About this exercise
Every line in the records below between the one holding "The Built-in CA certificate chain will" and the one holding "Installing the certificate", inclusive, is to be set down exactly; all other lines are to be left out.

--- Raw data Enclosed Below ---

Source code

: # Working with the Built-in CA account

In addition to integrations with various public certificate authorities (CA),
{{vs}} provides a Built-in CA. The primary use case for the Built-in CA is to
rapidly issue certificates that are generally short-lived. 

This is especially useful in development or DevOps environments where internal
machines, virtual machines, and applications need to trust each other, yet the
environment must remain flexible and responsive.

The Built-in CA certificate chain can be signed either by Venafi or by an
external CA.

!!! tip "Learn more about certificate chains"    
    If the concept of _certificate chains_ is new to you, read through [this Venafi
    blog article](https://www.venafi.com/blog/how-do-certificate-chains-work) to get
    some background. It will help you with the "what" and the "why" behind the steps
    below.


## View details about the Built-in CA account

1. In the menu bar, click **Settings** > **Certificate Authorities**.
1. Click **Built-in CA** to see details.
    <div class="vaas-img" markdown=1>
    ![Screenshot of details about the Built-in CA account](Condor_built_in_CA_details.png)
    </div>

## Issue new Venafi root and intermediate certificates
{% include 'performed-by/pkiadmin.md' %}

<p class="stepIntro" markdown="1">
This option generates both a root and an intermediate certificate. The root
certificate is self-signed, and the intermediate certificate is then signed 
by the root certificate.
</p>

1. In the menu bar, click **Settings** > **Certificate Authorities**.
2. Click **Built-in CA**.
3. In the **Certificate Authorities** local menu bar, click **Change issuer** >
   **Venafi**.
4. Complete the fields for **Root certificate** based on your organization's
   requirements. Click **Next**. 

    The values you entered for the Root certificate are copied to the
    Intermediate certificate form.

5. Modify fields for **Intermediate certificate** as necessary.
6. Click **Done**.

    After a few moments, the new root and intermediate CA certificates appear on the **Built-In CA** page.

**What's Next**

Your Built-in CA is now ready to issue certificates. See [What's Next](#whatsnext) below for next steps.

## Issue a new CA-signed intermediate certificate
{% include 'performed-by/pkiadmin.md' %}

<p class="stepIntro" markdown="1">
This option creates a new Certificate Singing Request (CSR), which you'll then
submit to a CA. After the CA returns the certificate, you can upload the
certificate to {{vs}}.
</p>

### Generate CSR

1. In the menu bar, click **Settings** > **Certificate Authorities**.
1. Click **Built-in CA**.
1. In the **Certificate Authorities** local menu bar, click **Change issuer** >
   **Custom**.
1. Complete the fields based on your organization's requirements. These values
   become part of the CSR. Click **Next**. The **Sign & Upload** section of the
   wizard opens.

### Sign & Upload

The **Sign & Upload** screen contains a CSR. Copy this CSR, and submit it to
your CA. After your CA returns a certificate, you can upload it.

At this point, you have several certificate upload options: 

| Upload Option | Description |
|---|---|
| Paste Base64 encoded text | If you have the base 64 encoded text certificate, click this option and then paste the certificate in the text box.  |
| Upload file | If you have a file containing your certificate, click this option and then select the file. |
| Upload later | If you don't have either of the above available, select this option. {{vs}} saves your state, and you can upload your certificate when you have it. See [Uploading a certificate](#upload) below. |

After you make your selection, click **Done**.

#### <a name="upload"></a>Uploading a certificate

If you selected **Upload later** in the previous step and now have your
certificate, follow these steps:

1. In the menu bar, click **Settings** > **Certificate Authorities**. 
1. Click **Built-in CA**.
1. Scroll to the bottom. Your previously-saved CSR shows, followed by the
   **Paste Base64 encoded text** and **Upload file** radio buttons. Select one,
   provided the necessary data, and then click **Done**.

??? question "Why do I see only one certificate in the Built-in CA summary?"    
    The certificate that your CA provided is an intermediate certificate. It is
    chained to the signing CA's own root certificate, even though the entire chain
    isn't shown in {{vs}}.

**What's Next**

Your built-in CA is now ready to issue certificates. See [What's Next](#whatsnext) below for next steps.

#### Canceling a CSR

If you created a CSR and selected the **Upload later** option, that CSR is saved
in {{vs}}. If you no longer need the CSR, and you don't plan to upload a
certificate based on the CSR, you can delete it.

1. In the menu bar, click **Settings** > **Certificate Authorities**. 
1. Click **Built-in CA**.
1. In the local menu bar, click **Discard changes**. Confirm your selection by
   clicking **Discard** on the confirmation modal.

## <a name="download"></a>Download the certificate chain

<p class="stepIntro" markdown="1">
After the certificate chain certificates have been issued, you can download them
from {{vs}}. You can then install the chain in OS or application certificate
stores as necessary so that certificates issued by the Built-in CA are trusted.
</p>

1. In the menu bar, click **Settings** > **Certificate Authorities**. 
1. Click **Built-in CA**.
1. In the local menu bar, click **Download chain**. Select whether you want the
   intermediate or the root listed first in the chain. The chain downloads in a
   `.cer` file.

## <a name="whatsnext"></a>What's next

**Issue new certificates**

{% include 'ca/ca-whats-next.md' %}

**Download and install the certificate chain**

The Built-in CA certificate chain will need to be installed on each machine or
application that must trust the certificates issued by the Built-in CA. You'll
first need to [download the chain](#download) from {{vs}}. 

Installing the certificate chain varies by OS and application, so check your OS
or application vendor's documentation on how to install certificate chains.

--- End of Enclosed Raw data ---

Exercise result
The Built-in CA certificate chain will need to be installed on each machine or
application that must trust the certificates issued by the Built-in CA. You'll
first need to [download the chain](#download) from {{vs}}. 

Installing the certificate chain varies by OS and application, so check your OS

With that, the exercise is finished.